DATA PROVIDED:

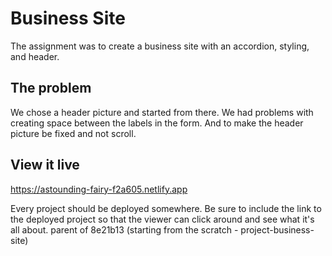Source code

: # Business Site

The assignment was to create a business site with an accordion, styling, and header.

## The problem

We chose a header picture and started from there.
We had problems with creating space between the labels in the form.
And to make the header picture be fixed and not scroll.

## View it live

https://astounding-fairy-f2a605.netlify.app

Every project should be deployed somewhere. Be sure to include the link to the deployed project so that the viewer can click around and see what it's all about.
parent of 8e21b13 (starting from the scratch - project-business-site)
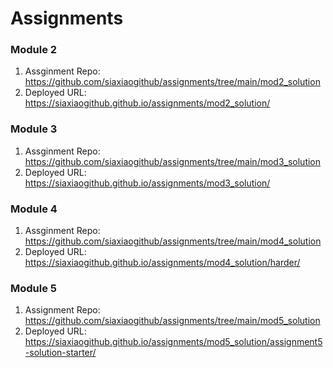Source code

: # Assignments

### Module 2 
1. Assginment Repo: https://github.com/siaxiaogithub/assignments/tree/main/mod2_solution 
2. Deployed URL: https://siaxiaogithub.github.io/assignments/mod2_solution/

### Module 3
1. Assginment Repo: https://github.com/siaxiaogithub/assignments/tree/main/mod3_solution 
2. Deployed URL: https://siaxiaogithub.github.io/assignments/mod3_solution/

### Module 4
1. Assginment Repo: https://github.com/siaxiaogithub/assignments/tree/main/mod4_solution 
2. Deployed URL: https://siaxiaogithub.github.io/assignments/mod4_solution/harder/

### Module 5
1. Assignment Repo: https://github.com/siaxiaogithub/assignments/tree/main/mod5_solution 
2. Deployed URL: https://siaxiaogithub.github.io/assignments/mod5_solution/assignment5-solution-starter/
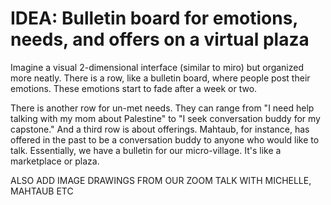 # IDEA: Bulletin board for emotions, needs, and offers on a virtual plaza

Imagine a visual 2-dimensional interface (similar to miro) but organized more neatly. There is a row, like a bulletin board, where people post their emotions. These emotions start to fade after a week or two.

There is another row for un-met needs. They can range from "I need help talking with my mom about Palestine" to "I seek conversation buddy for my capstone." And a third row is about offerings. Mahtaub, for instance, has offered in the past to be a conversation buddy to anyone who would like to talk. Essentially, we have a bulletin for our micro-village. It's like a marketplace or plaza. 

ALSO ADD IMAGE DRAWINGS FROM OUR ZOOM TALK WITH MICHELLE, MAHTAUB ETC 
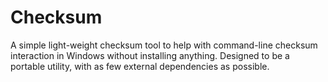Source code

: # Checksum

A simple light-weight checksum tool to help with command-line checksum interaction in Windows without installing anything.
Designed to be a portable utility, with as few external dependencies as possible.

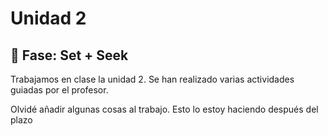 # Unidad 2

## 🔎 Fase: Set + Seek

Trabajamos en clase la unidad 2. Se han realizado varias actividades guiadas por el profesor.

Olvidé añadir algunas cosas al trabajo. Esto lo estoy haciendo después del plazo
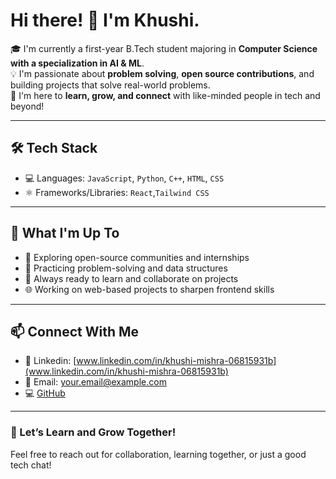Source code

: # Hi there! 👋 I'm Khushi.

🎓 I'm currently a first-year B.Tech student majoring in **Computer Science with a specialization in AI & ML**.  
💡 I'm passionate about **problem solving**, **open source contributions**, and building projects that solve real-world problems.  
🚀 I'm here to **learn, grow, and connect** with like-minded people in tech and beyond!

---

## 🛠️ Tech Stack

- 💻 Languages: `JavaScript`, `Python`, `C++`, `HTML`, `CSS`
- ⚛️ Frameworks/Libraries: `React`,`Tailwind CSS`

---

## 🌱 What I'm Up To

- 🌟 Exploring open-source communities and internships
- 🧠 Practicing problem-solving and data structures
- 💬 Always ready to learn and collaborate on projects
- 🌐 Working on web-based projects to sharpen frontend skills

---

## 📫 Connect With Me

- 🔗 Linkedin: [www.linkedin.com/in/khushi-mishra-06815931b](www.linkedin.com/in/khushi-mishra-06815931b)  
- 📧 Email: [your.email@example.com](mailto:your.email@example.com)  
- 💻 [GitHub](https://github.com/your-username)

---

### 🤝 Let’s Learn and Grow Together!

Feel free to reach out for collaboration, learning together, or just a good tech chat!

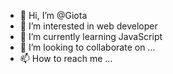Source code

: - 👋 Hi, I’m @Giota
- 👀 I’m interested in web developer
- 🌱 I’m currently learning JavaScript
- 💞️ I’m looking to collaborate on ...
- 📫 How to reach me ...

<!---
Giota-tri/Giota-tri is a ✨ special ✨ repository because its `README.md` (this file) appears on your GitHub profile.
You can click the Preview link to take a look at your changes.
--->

---

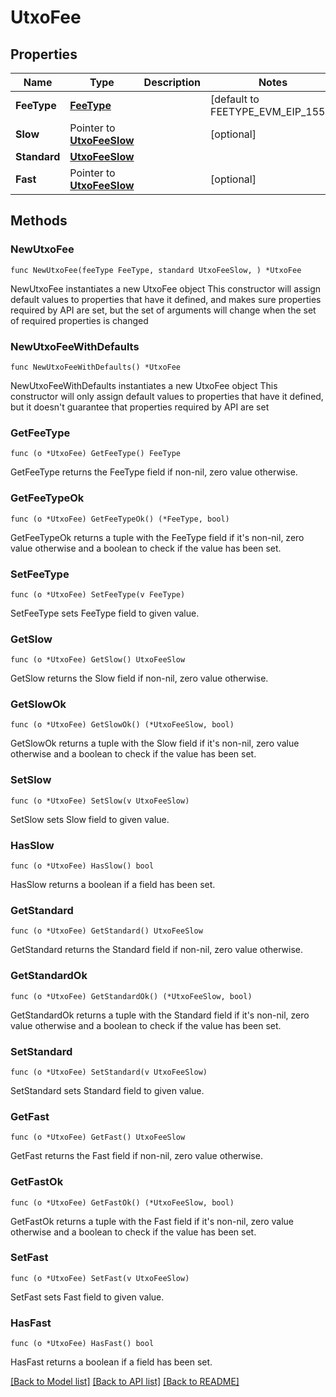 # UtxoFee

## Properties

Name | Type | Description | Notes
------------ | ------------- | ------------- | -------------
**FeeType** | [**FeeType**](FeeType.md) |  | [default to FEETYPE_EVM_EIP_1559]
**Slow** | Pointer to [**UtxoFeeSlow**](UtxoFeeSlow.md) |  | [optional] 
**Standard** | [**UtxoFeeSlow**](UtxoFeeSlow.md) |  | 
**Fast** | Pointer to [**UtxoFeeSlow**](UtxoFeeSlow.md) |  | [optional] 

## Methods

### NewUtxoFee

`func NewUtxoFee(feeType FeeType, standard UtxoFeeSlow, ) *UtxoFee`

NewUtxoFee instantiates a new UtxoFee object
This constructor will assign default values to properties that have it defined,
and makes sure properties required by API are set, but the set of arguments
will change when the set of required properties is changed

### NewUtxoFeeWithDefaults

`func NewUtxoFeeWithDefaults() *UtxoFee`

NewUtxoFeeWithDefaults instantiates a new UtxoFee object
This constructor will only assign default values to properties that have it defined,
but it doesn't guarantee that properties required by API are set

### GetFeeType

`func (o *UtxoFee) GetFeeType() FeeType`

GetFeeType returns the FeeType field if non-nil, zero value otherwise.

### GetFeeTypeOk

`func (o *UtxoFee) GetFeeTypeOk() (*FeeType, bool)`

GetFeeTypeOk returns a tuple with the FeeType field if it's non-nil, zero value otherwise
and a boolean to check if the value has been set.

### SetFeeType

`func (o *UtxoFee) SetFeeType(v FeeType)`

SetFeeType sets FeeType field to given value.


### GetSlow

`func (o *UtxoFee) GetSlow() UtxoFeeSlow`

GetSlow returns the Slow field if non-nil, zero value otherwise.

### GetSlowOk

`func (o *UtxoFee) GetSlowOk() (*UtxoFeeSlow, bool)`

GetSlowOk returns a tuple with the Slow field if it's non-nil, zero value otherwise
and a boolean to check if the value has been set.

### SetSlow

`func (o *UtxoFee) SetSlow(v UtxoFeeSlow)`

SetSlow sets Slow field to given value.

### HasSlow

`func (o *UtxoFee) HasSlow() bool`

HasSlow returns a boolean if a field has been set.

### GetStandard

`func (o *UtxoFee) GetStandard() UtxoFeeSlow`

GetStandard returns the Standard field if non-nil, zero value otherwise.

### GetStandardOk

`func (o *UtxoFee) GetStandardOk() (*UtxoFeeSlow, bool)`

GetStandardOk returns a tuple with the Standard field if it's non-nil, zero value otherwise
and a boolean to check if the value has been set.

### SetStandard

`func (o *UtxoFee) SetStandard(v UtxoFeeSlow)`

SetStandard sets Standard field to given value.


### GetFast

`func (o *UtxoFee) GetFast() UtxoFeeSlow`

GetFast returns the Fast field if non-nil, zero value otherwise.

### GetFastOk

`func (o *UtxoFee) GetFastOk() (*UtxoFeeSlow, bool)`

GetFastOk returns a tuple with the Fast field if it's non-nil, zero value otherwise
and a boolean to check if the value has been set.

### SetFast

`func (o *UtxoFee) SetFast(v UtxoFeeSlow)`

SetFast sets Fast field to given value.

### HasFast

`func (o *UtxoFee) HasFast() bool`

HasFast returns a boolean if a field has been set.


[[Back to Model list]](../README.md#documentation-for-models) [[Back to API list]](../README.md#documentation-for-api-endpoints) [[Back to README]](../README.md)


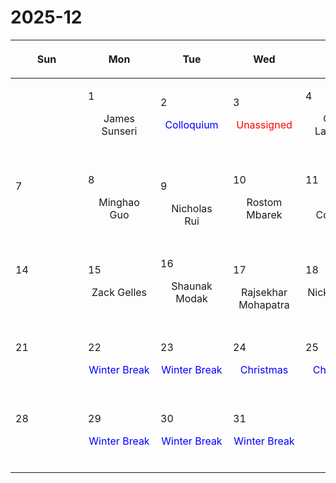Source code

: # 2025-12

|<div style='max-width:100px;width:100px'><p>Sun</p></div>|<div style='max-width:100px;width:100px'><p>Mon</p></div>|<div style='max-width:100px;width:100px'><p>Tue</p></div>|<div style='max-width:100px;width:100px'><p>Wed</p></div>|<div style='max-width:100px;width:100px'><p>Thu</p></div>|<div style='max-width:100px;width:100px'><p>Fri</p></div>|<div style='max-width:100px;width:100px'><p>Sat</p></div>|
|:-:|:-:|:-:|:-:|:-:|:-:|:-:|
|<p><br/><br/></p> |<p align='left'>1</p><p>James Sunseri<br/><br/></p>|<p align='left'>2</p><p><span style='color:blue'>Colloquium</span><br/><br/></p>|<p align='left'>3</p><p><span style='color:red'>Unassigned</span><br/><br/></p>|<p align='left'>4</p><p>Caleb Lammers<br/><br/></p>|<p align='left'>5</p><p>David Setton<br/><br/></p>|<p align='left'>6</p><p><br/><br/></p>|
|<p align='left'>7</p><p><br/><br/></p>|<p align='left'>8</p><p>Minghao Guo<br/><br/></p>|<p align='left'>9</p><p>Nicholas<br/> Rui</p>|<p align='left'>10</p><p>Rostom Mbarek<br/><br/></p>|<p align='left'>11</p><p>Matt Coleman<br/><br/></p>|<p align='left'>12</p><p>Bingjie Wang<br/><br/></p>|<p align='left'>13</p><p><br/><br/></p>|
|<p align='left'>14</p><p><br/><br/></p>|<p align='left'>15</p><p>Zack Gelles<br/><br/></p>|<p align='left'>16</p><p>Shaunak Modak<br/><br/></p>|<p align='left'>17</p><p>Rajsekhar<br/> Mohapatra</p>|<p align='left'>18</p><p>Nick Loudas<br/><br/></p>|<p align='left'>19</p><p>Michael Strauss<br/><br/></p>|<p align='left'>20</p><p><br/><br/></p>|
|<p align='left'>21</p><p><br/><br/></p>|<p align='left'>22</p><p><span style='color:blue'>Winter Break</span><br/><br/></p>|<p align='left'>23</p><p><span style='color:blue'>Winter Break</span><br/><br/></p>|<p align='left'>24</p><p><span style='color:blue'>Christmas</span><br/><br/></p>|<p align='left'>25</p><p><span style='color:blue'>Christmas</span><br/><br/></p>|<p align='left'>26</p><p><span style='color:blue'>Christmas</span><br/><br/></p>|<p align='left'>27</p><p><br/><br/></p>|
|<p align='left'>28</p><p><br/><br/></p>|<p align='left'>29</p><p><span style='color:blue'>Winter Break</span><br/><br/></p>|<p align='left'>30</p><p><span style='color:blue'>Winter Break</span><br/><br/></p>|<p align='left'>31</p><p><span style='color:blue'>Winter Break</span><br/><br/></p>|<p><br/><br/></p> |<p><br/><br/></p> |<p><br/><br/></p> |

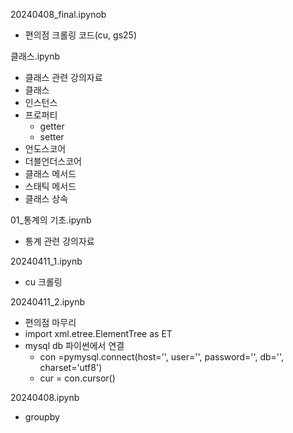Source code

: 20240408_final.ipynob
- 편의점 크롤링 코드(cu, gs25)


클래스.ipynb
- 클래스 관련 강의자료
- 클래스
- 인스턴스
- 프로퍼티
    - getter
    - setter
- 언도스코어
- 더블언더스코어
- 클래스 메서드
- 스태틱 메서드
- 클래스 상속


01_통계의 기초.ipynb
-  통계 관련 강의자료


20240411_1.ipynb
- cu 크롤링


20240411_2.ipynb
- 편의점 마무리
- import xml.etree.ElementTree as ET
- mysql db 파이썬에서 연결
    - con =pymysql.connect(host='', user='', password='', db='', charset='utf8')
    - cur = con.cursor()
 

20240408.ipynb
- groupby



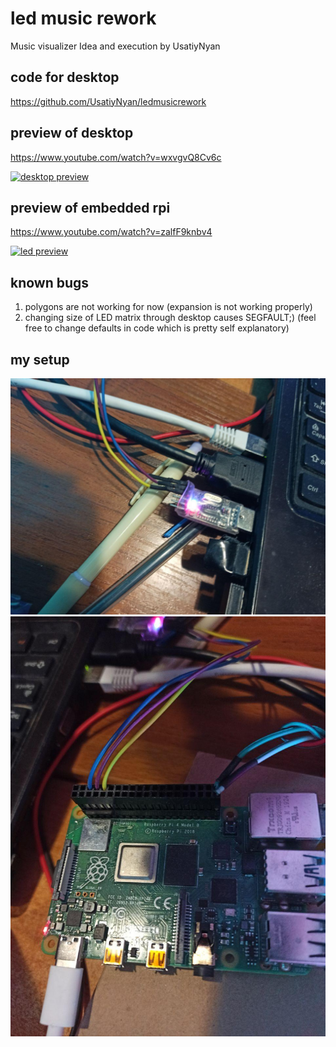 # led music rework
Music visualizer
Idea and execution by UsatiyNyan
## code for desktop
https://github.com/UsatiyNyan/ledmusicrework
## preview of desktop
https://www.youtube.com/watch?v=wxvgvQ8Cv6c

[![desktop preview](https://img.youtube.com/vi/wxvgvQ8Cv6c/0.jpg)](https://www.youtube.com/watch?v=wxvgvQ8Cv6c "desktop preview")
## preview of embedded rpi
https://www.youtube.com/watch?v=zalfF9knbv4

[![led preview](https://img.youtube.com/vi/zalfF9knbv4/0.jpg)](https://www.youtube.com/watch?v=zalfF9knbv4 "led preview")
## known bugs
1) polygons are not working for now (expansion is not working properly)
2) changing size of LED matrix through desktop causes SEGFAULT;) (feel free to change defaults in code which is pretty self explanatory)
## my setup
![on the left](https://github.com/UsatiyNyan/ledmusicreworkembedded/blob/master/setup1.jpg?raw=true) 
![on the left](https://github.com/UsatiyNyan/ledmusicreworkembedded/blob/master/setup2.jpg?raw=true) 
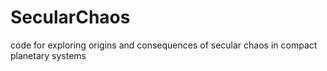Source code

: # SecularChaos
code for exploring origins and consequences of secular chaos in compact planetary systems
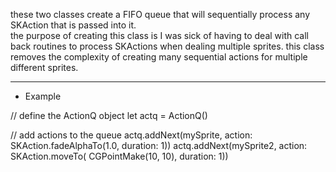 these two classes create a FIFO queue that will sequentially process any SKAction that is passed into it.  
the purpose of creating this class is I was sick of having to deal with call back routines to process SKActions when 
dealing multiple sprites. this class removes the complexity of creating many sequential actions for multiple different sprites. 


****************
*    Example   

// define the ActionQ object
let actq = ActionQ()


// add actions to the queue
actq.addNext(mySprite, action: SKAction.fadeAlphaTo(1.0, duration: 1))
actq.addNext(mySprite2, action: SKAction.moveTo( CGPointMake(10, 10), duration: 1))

TASK ITEM: Reproduce verbatim the lines above, from the line with "### NewUtxoFeeWithDefaults" through the line with "(o *UtxoFee) GetFeeType()".

RESULT OF THE EXERCISE:
### NewUtxoFeeWithDefaults

`func NewUtxoFeeWithDefaults() *UtxoFee`

NewUtxoFeeWithDefaults instantiates a new UtxoFee object
This constructor will only assign default values to properties that have it defined,
but it doesn't guarantee that properties required by API are set

### GetFeeType

`func (o *UtxoFee) GetFeeType() FeeType`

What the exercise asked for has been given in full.